---------- Raw data ----------

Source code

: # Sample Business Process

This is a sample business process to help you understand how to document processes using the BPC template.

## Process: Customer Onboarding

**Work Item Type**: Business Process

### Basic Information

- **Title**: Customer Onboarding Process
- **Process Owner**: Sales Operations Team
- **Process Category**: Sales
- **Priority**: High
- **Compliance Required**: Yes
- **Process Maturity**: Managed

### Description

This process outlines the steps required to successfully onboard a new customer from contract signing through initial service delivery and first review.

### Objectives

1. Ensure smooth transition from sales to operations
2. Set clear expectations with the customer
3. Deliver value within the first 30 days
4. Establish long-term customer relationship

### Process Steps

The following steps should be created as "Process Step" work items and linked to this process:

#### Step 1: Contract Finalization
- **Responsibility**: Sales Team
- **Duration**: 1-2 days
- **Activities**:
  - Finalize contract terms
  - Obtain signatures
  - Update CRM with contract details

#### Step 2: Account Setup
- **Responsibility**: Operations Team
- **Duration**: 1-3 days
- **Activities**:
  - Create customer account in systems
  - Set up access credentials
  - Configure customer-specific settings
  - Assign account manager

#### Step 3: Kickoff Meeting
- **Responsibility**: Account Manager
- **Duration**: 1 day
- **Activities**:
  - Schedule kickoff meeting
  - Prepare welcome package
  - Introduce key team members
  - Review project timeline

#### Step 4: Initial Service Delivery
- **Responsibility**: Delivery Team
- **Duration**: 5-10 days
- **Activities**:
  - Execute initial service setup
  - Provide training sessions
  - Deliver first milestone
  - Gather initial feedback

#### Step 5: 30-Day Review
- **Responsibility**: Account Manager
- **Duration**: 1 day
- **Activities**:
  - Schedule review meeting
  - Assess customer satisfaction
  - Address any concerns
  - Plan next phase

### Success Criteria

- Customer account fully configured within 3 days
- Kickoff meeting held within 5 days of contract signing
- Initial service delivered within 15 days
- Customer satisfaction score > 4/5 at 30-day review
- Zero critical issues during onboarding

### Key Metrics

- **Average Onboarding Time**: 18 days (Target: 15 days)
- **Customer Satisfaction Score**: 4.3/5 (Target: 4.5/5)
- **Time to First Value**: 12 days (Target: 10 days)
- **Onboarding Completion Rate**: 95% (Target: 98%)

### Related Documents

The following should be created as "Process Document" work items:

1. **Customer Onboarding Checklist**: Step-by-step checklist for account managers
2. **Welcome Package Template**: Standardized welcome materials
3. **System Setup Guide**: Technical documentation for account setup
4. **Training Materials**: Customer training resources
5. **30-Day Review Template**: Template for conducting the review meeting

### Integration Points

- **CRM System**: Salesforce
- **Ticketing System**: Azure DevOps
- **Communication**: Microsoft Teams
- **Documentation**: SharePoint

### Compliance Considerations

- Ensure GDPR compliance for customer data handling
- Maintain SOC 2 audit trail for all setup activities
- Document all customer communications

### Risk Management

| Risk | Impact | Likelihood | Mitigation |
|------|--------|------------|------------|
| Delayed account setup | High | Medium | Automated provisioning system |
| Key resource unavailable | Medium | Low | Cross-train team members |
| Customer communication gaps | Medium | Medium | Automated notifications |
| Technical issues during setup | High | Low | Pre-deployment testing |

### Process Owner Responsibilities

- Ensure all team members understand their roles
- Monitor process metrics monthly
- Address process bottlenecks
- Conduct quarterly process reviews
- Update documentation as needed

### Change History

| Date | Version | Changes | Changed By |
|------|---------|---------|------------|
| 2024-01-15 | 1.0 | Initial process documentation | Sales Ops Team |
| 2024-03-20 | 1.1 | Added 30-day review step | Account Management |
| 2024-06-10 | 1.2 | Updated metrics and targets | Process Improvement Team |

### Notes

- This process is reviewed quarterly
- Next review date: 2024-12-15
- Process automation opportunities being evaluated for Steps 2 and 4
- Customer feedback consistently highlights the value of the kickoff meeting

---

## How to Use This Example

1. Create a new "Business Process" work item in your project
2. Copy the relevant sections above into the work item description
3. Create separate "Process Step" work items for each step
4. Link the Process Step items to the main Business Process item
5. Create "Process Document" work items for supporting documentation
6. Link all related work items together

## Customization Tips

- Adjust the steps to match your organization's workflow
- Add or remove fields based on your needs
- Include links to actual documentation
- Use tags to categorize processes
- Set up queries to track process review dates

----------

# What you will do
In the listing above, find the line containing "- Update CRM with contract details" and the line containing "#### Step 4: Initial Service Delivery", then repeat those two lines and everything between them exactly.

# Result below
  - Update CRM with contract details

#### Step 2: Account Setup
- **Responsibility**: Operations Team
- **Duration**: 1-3 days
- **Activities**:
  - Create customer account in systems
  - Set up access credentials
  - Configure customer-specific settings
  - Assign account manager

#### Step 3: Kickoff Meeting
- **Responsibility**: Account Manager
- **Duration**: 1 day
- **Activities**:
  - Schedule kickoff meeting
  - Prepare welcome package
  - Introduce key team members
  - Review project timeline

#### Step 4: Initial Service Delivery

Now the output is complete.